Tuesday, May 24, 2011

What is a Fiduciary? Why You Should Care.


As an investment advisor registered under the Investment Adviser act of 1934, I am required to put my clients' interests first.  This is known as a fiduciary standard.  Brokers are not held to the same standard, unless they happen to hold the CFA (Chartered Financial Analyst) designation.  (The CFA Institute's Code of Conduct and Standards of Professional Conduct require CFA charterholders to act as a fiduciary by putting their clients' interests first.)  The CFA Institute's Code and Standards may be found at the following link:

http://www.cfapubs.org/doi/pdf/10.2469/ccb.v2010.n14.1

This short article reviews the confusion, even among investment advisors and brokers, about what it means to be a fiduciary.

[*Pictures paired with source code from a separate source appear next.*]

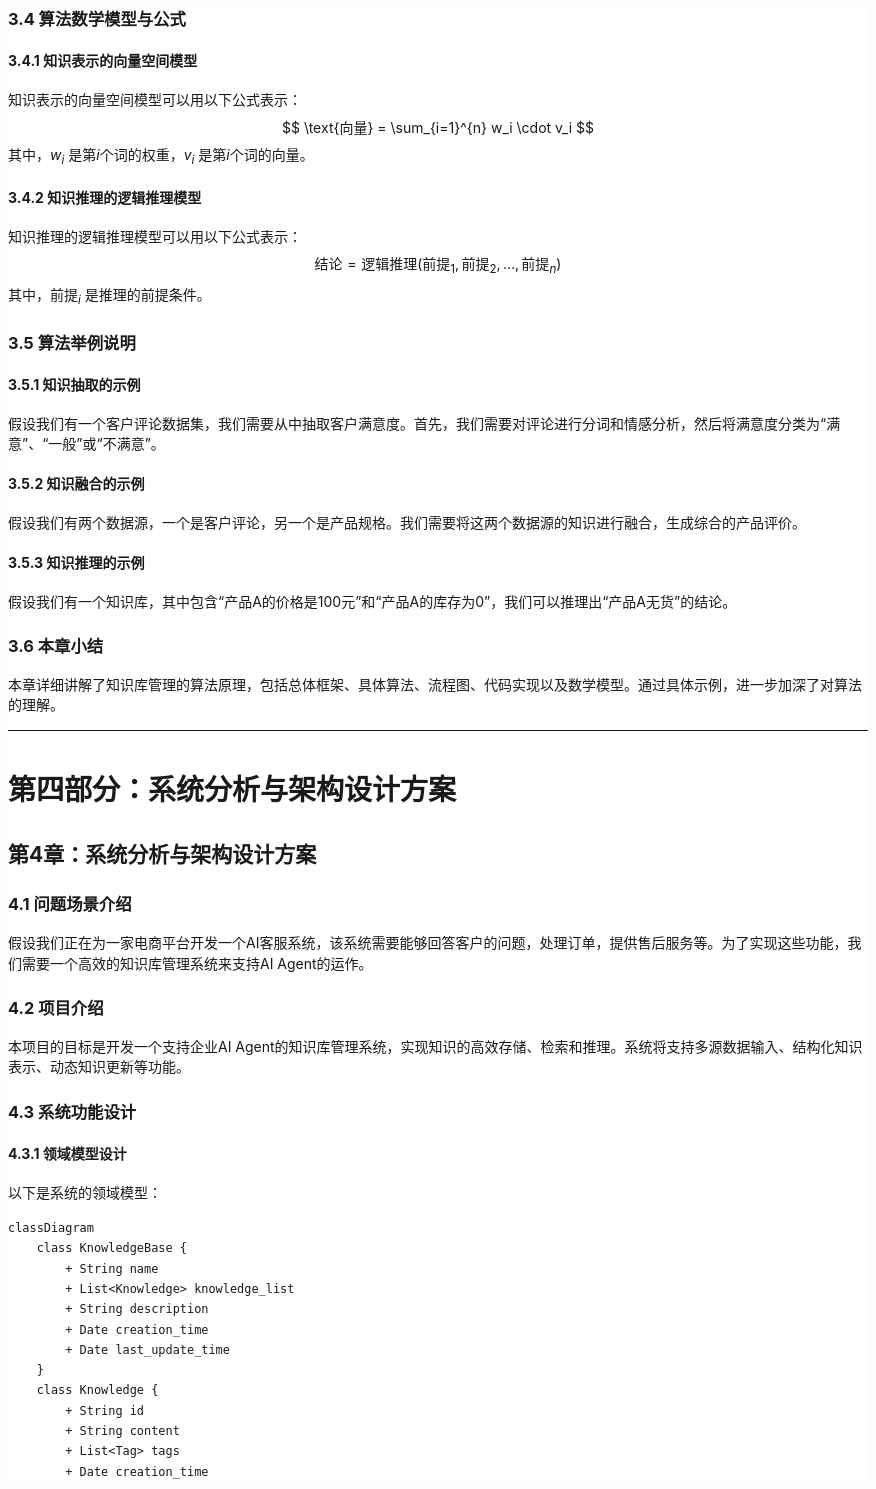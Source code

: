 ### 3.4 算法数学模型与公式

#### 3.4.1 知识表示的向量空间模型
知识表示的向量空间模型可以用以下公式表示：
$$
\text{向量} = \sum_{i=1}^{n} w_i \cdot v_i
$$
其中，$w_i$ 是第$i$个词的权重，$v_i$ 是第$i$个词的向量。

#### 3.4.2 知识推理的逻辑推理模型
知识推理的逻辑推理模型可以用以下公式表示：
$$
\text{结论} = \text{逻辑推理}(\text{前提}_1, \text{前提}_2, \ldots, \text{前提}_n)
$$
其中，$\text{前提}_i$ 是推理的前提条件。

### 3.5 算法举例说明

#### 3.5.1 知识抽取的示例
假设我们有一个客户评论数据集，我们需要从中抽取客户满意度。首先，我们需要对评论进行分词和情感分析，然后将满意度分类为“满意”、“一般”或“不满意”。

#### 3.5.2 知识融合的示例
假设我们有两个数据源，一个是客户评论，另一个是产品规格。我们需要将这两个数据源的知识进行融合，生成综合的产品评价。

#### 3.5.3 知识推理的示例
假设我们有一个知识库，其中包含“产品A的价格是100元”和“产品A的库存为0”，我们可以推理出“产品A无货”的结论。

### 3.6 本章小结
本章详细讲解了知识库管理的算法原理，包括总体框架、具体算法、流程图、代码实现以及数学模型。通过具体示例，进一步加深了对算法的理解。

---

# 第四部分：系统分析与架构设计方案

## 第4章：系统分析与架构设计方案

### 4.1 问题场景介绍
假设我们正在为一家电商平台开发一个AI客服系统，该系统需要能够回答客户的问题，处理订单，提供售后服务等。为了实现这些功能，我们需要一个高效的知识库管理系统来支持AI Agent的运作。

### 4.2 项目介绍
本项目的目标是开发一个支持企业AI Agent的知识库管理系统，实现知识的高效存储、检索和推理。系统将支持多源数据输入、结构化知识表示、动态知识更新等功能。

### 4.3 系统功能设计

#### 4.3.1 领域模型设计
以下是系统的领域模型：

```mermaid
classDiagram
    class KnowledgeBase {
        + String name
        + List<Knowledge> knowledge_list
        + String description
        + Date creation_time
        + Date last_update_time
    }
    class Knowledge {
        + String id
        + String content
        + List<Tag> tags
        + Date creation_time
```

Another good article on this subject may be found here:
 

What does "putting your client's interests first" mean?
  • A fiduciary puts himself into the other person's shoes.  He/she makes investment decisions as if he were the client, taking into account the client's investment objectives, including risk tolerance and need for income, among other factors.
  • A fiduciary places trades in their clients' accounts before they place a trade for the same common stock or other investment in their own accounts.
  • Similarly, a fiduciary will sell a common stock or other asset out of client accounts before he places the sell order in his own account.
  • A fiduciary does not sell common stock or other investments out of their own account to clients, as brokers often do.  Brokerage firms often earn significant undisclosed profits by trading as principal (buying or selling stocks or bonds for the brokerage firm's own account) with their customers.
  • Investment advisors do not sell clients mutual funds or other so-called "proprietary products" -- their own brand of mutual funds or investment vehicles.  Some brokers will sell their own brand of mutual fund or other investment vehicle that pays a higher commission rather than mutual funds run by a rival firm that pay lower commissions.
  • Investment advisors who do not take commissions (and instead charge fees based on a percentage of assets, a flat rate or an hourly rate) do not have an incentive to buy and sell stock to produce commissions.  In other words, they do not have an incentive to "churn" the client's account.
  • Investment advisors are under a continuing duty to assure that the investments in client accounts, taken together as an entire portfolio, are appropriate for the client.  As time passes, the client's investment objectives may change, and if that is the case, adjustments to investment holdings may be appropriate.  Brokers are only held to a "suitability" standard, in which they are only responsible for assuring that the investment is appropriate for the client on the day that the investment was purchased.